The paper on vortex-motion also deals with the modification of Green's celebrated theorem of analysis, which, it was pointed out by Helmholtz, was necessary to adapt it to a space which is multiply continuous. The theorem connects a certain volume-integral taken throughout a closed space with an integral taken over the bounding surface of the space. This arises from the fact noticed above that in multiply continuous space (for example, the space within an endless tube) the functions which are the subject of integration may not be single valued. Such a function would be the velocity-potential for fluid circulating round the tube—cyclic motion, as it was called by Thomson. If a closed path of any form be drawn in such a tube, starting from a point P, and doubling back so as to return to P without making the circuit of the tube, the velocity-potential will vary along the tube, but will finally return to its original value when the starting point is reached. And the circulation round this circuit will be zero.
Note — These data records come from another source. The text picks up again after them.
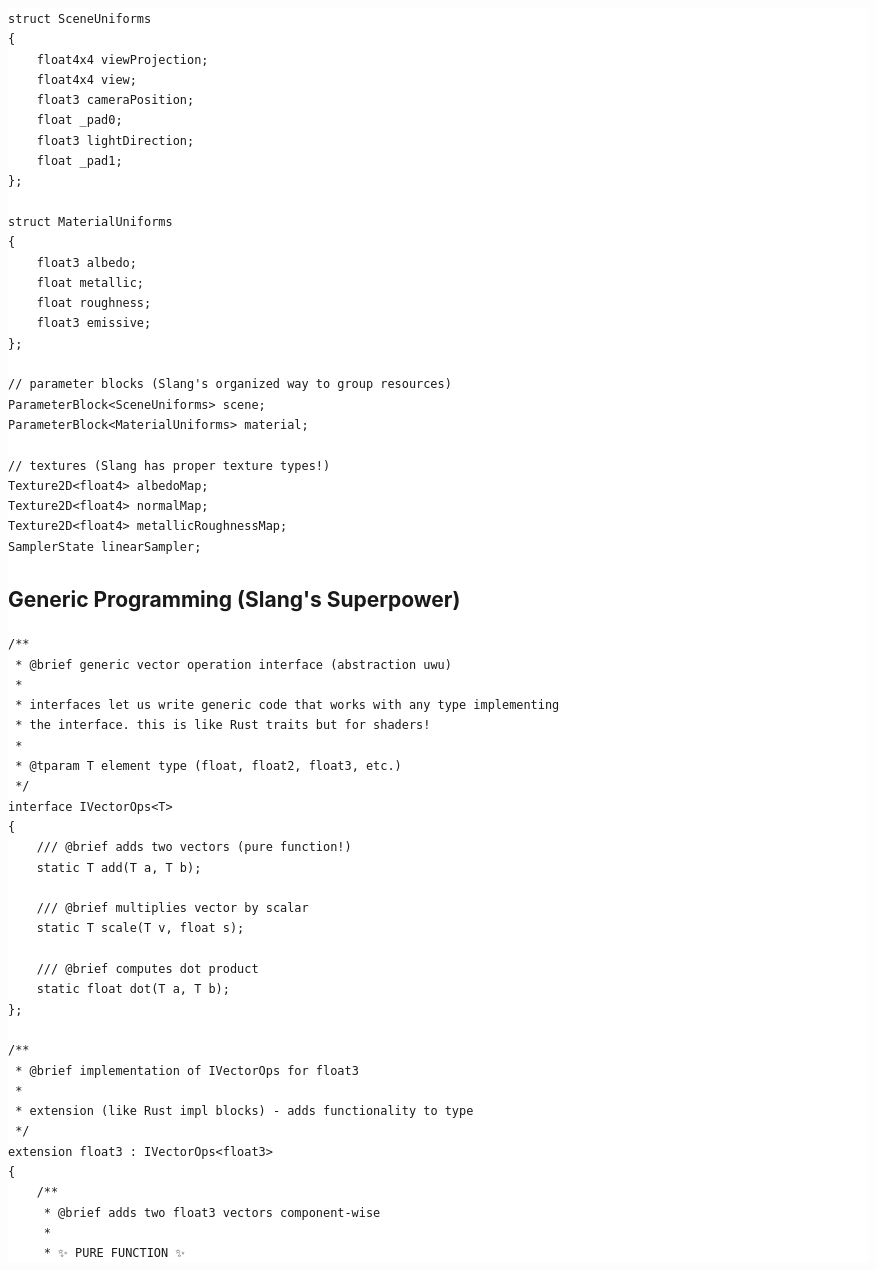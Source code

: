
 ```slang
struct SceneUniforms
{
    float4x4 viewProjection;
    float4x4 view;
    float3 cameraPosition;
    float _pad0;
    float3 lightDirection;
    float _pad1;
};

struct MaterialUniforms
{
    float3 albedo;
    float metallic;
    float roughness;
    float3 emissive;
};

// parameter blocks (Slang's organized way to group resources)
ParameterBlock<SceneUniforms> scene;
ParameterBlock<MaterialUniforms> material;

// textures (Slang has proper texture types!)
Texture2D<float4> albedoMap;
Texture2D<float4> normalMap;
Texture2D<float4> metallicRoughnessMap;
SamplerState linearSampler;
```

## Generic Programming (Slang's Superpower)

```slang
/**
 * @brief generic vector operation interface (abstraction uwu)
 * 
 * interfaces let us write generic code that works with any type implementing
 * the interface. this is like Rust traits but for shaders!
 * 
 * @tparam T element type (float, float2, float3, etc.)
 */
interface IVectorOps<T>
{
    /// @brief adds two vectors (pure function!)
    static T add(T a, T b);
    
    /// @brief multiplies vector by scalar
    static T scale(T v, float s);
    
    /// @brief computes dot product
    static float dot(T a, T b);
};

/**
 * @brief implementation of IVectorOps for float3
 * 
 * extension (like Rust impl blocks) - adds functionality to type
 */
extension float3 : IVectorOps<float3>
{
    /**
     * @brief adds two float3 vectors component-wise
     * 
     * ✨ PURE FUNCTION ✨
```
But if the closed path make the circuit of the tube, the velocity-potential will continuously vary along the path, until finally, when P is reached again, the value of the function is greater (or less) than the value assumed for the starting point, by a certain definite amount which is the same for every circuit of the space. If the path be carried twice round in the same direction, the change of the function will be twice this amount, and so on. The space within a single endless tube such as an anchor-ring is doubly continuous; but much more complicated cases can be imagined. For example, an anchor-ring with a cross-connecting tube from one side to the other would be triply continuous.

Thomson showed that the proper modification of the theorem is obtained by imagining diaphragms placed across the space, which are not to be crossed by any closed path drawn within the space, and the two surfaces of each of which are to be reckoned as part of the bounding surface of the space. One such diaphragm is sufficient to convert a hollow anchor-ring into a singly continuous space, two would be required for the hollow anchor-ring with cross-connection, and so on. The number of diaphragms required is always one less than the degree of multiplicity of the continuity.

The paper also deals with the motion of solids in the fluid and the analogous motions of vortex-rings and their attraction by ordinary matter. These can be studied with vortex-rings in air produced by the apparatus described above. Such a ring made to pass the re-entrant corner of a wall—the edge of a window recess, for example—will appear to be attracted. A large sphere such as a large terrestrial globe serves also very well as an attracting body.

Two vortex-rings projected one after the other also act on one another in a very curious manner. Their planes are perpendicular to the direction of motion, and the fluid is moving round the circular core of the ring. There is irrotational cyclic motion of the fluid through the ring in one direction and back outside, as shown in Fig. [13], which can be detected by placing a candle flame in the path of the centre. The first ring, in consequence of the existence of that which follows it, moves more slowly, and opens out more widely, the following ring hastens its motion and diminishes in diameter, until finally it overtakes the former and penetrates it. As soon as it has passed through it moves ahead more and more slowly, until the one which has been left behind begins to catch it up, and the changes which took place before are repeated. The one penetrating becomes in its turn the penetrated, and so on in alternation. Great care and skill are, however, necessary to make this interesting experiment succeed.

We have not space to deal here with other hydrodynamical investigations, such as the contributions which Thomson made to the discussion of the many difficult problems of the motion of solids through a liquid, or to his very numerous and important contributions to the theory of waves. The number and importance of his hydrodynamical papers may be judged from the fact that there are no less than fifty-two references to his papers, and thirty-five to Thomson and Tait's Natural Philosophy in the latest edition of Lamb's Hydrodynamics, and that many of these are concerned with general theorems and results of great value.